Housing finance reform bill coming by 2020: Crapo
WASHINGTON — The Senate Banking Committee is planning to tackle legislative reform of the government-sponsored enterprises in the current congressional term, said Chairman Mike Crapo.
"We're going to be moving on to housing finance reform in this Congress and we're going to need your help,” Crapo said at a government affairs conference hosted by the Credit Union National Association.
It still remains to be seen whether lawmakers can strike a deal on GSE reform after the failure of previous legislative attempts. Crapo, an Idaho Republican, released a plan in February that recommended turning Fannie Mae and Freddie Mac into private guarantors, allowing other private guarantors to compete with the GSEs and positioning Ginnie Mae as a new government backstop. The current congressional term will last until the end of 2020.
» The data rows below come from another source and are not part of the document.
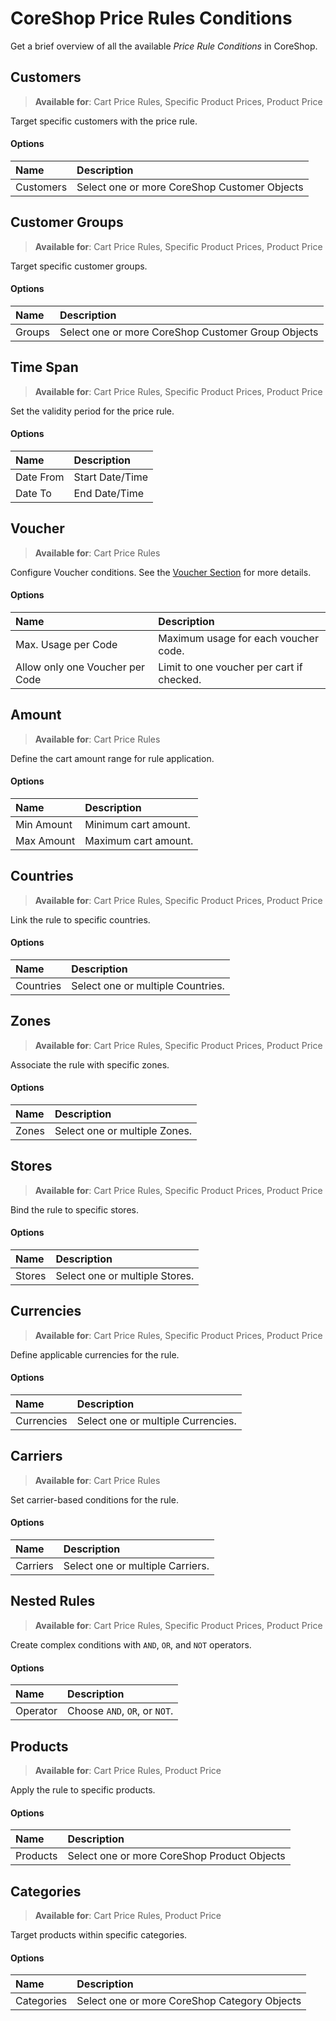 # CoreShop Price Rules Conditions

Get a brief overview of all the available *Price Rule Conditions* in CoreShop.

## Customers
> **Available for**: Cart Price Rules, Specific Product Prices, Product Price

Target specific customers with the price rule.

#### Options

| Name      | Description                             |
|:----------|:----------------------------------------|
| Customers | Select one or more CoreShop Customer Objects |

## Customer Groups
> **Available for**: Cart Price Rules, Specific Product Prices, Product Price

Target specific customer groups.

#### Options

| Name   | Description                                       |
|:-------|:--------------------------------------------------|
| Groups | Select one or more CoreShop Customer Group Objects |

## Time Span
> **Available for**: Cart Price Rules, Specific Product Prices, Product Price

Set the validity period for the price rule.

#### Options

| Name     | Description    |
|:---------|:---------------|
| Date From| Start Date/Time |
| Date To  | End Date/Time   |

## Voucher
> **Available for**: Cart Price Rules

Configure Voucher conditions. See the [Voucher Section](./05_Vouchers.md) for more details.

#### Options

| Name                        | Description                              |
|:----------------------------|:-----------------------------------------|
| Max. Usage per Code         | Maximum usage for each voucher code.     |
| Allow only one Voucher per Code | Limit to one voucher per cart if checked. |

## Amount
> **Available for**: Cart Price Rules

Define the cart amount range for rule application.

#### Options

| Name       | Description           |
|:-----------|:----------------------|
| Min Amount | Minimum cart amount.  |
| Max Amount | Maximum cart amount.  |

## Countries
> **Available for**: Cart Price Rules, Specific Product Prices, Product Price

Link the rule to specific countries.

#### Options

| Name       | Description                                 |
|:-----------|:--------------------------------------------|
| Countries  | Select one or multiple Countries.           |

## Zones
> **Available for**: Cart Price Rules, Specific Product Prices, Product Price

Associate the rule with specific zones.

#### Options

| Name  | Description                       |
|:------|:----------------------------------|
| Zones | Select one or multiple Zones.     |

## Stores
> **Available for**: Cart Price Rules, Specific Product Prices, Product Price

Bind the rule to specific stores.

#### Options

| Name   | Description                       |
|:-------|:----------------------------------|
| Stores | Select one or multiple Stores.    |

## Currencies
> **Available for**: Cart Price Rules, Specific Product Prices, Product Price

Define applicable currencies for the rule.

#### Options

| Name       | Description                          |
|:-----------|:-------------------------------------|
| Currencies | Select one or multiple Currencies.   |

## Carriers
> **Available for**: Cart Price Rules

Set carrier-based conditions for the rule.

#### Options

| Name      | Description                           |
|:----------|:--------------------------------------|
| Carriers  | Select one or multiple Carriers.      |

## Nested Rules
> **Available for**: Cart Price Rules, Specific Product Prices, Product Price

Create complex conditions with `AND`, `OR`, and `NOT` operators.

#### Options

| Name     | Description                      |
|:---------|:---------------------------------|
| Operator | Choose `AND`, `OR`, or `NOT`.    |

## Products
> **Available for**: Cart Price Rules, Product Price

Apply the rule to specific products.

#### Options

| Name     | Description                             |
|:---------|:----------------------------------------|
| Products | Select one or more CoreShop Product Objects |

## Categories
> **Available for**: Cart Price Rules, Product Price

Target products within specific categories.

#### Options

| Name       | Description                               |
|:-----------|:------------------------------------------|
| Categories | Select one or more CoreShop Category Objects |
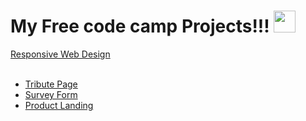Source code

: # My Free code camp Projects!!! <img src="https://user-images.githubusercontent.com/76929974/125454882-6474abef-08a7-48e0-b78c-b59f1a46c878.png" width="35">


<a href="https://fcc-web.netlify.app/">Responsive Web Design</a><br><br>

<ul>
   <li>
        <a href="https://fcc-web.netlify.app/Tribute-Page.html">Tribute Page</a>
   </li>
    <li>
        <a href="https://fcc-web.netlify.app/Survey-Form.html">Survey Form</a>
    </li>
    <li><a href="https://fcc-web.netlify.app/Product-Landing.html">Product Landing</a></li>
</ul>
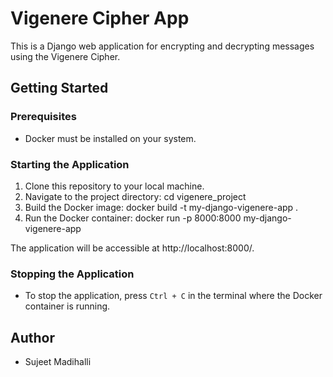 # Vigenere Cipher App

This is a Django web application for encrypting and decrypting messages using the Vigenere Cipher.

## Getting Started

### Prerequisites
- Docker must be installed on your system.

### Starting the Application
1. Clone this repository to your local machine.
2. Navigate to the project directory:
	cd vigenere_project
3. Build the Docker image:
	docker build -t my-django-vigenere-app .
4. Run the Docker container:
	docker run -p 8000:8000 my-django-vigenere-app

The application will be accessible at http://localhost:8000/.

### Stopping the Application
- To stop the application, press `Ctrl + C` in the terminal where the Docker container is running.

## Author
- Sujeet Madihalli
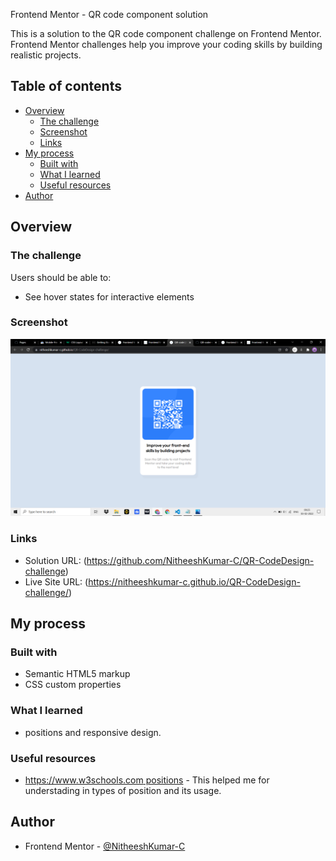 Frontend Mentor - QR code component solution

This is a solution to the QR code component challenge on Frontend Mentor. Frontend Mentor challenges help you improve your coding skills by building realistic projects.
## Table of contents

- [Overview](#overview)
  - [The challenge](#the-challenge)
  - [Screenshot](#screenshot)
  - [Links](#links)
- [My process](#my-process)
  - [Built with](#built-with)
  - [What I learned](#what-i-learned)
  - [Useful resources](#useful-resources)
- [Author](#author)


## Overview

### The challenge

Users should be able to:

- See hover states for interactive elements

### Screenshot

![](img/desktop-design.png)

### Links

- Solution URL: (https://github.com/NitheeshKumar-C/QR-CodeDesign-challenge)
- Live Site URL: (https://nitheeshkumar-c.github.io/QR-CodeDesign-challenge/)

## My process

### Built with

- Semantic HTML5 markup
- CSS custom properties

### What I learned

- positions and responsive design.

### Useful resources
- [https://www.w3schools.com positions](https://www.w3schools.com/css/css3_flexbox.asp) - This helped me for understading in types of position and its usage.

## Author

- Frontend Mentor - [@NitheeshKumar-C](https://www.frontendmentor.io/profile/NitheeshKumar-C)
“A major priority is addressing our broken housing finance, which is the last significant piece to be addressed since the financial crisis,” Crapo said during a speech Tuesday.
Crapo also pledged to preserve the 30-year fixed-rate mortgage in any legislative solution. Some have expressed concerns that privatizing housing finance may eliminate or limit long-term mortgage options for consumers.
He noted that fixing the system has been “one of his priorities since 2013,” and that it was “unfortunate” that the issue “remains unsolved so many years later.”
Meanwhile, the Trump administration has signaled its intent to move sooner on changes to Fannie and Freddie that could be carried out under existing authority granted to the Treasury Department and the Federal Housing Finance Agency.
“I would say that the administration is equally committed to dealing with housing finance reform this year," Crapo said.
Data security and privacy rules also remain a top priority for the committee, Crapo said. He also repeated criticism of the structure of the Consumer Financial Protection Bureau. Republicans have long complained that the agency should be overseen by a committee, rather than a single director.
“While I’m encouraged of the actions that the CFPB has taken under Director [Kathy] Kraninger’s leadership, the structure of the CFPB is an issue that still needs to be addressed,” he said.
Crapo concluded his address by mentioning other items on the agenda, including the Terrorist Risk Insurance Act, the National Flood Insurance Program and plans to fix America’s transportation system.
“Our economy is strengthening,” he said. “Benefits of tax reform are starting to be felt” and “positive effects will be realized in many different ways in the year ahead.”